REQUIRED ACTION = When "Pecqueux" occurs in a line of the material, copy that line.

# # #

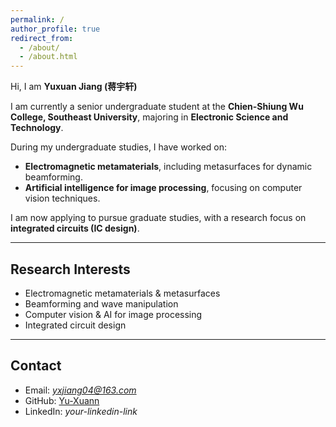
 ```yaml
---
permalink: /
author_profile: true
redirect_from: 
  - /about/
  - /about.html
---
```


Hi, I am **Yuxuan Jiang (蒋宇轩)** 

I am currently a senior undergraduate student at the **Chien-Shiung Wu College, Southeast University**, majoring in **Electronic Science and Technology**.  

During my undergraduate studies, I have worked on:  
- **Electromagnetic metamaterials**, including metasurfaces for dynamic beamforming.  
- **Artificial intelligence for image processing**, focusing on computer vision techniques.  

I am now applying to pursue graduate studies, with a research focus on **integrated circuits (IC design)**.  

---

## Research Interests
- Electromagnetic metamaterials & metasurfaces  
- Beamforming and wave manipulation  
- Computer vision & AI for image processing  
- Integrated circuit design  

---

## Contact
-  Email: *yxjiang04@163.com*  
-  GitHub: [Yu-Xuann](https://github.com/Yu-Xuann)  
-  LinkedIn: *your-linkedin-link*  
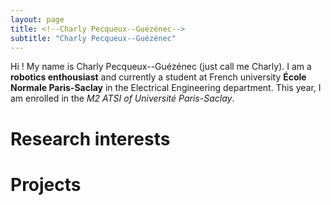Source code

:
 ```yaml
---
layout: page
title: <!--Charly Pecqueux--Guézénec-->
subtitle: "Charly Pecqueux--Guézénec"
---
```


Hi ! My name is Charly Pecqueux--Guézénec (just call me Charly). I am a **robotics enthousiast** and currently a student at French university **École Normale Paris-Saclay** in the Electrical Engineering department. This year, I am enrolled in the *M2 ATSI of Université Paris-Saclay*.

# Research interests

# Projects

# # #

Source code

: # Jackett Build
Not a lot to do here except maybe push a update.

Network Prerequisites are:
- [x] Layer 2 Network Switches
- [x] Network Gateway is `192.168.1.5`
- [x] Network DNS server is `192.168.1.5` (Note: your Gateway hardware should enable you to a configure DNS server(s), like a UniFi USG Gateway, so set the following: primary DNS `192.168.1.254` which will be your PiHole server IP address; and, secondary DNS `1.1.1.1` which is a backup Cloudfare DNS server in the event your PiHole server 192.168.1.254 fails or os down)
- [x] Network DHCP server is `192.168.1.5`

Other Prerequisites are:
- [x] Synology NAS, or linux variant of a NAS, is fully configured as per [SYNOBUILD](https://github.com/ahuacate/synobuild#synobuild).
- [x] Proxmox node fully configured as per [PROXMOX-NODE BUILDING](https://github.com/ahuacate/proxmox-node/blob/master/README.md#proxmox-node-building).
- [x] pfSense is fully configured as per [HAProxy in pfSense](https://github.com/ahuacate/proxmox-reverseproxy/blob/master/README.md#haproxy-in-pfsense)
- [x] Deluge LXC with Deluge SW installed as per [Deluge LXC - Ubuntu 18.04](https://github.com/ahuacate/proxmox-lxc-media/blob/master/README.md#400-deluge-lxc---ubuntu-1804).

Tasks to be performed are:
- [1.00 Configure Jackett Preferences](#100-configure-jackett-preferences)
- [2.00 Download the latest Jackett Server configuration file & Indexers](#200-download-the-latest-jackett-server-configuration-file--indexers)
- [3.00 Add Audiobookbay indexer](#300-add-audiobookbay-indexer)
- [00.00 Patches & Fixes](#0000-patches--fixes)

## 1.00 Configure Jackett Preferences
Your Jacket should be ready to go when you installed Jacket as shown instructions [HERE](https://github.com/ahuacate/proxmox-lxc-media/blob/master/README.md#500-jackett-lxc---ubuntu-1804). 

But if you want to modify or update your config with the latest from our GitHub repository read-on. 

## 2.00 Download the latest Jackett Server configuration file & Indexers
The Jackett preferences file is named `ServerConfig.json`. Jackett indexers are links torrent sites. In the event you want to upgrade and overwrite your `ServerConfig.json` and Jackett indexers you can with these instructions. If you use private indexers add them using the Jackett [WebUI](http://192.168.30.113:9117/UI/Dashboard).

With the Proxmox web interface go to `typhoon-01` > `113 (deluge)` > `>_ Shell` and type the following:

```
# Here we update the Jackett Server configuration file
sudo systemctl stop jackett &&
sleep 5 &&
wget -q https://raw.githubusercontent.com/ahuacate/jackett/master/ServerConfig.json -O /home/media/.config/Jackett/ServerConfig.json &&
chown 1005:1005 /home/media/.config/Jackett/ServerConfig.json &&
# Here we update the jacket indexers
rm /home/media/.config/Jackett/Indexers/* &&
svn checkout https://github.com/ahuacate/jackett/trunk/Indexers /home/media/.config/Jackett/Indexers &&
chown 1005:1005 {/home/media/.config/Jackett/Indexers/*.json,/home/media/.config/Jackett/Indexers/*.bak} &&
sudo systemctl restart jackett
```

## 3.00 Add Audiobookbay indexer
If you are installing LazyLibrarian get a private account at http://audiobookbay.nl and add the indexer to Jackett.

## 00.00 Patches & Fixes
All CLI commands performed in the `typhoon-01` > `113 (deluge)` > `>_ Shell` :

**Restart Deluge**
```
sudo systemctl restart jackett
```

# # #

THE COMPLETED TASK =
title: <!--Charly Pecqueux--Guézénec-->
subtitle: "Charly Pecqueux--Guézénec"
Hi ! My name is Charly Pecqueux--Guézénec (just call me Charly). I am a **robotics enthousiast** and currently a student at French university **École Normale Paris-Saclay** in the Electrical Engineering department. This year, I am enrolled in the *M2 ATSI of Université Paris-Saclay*.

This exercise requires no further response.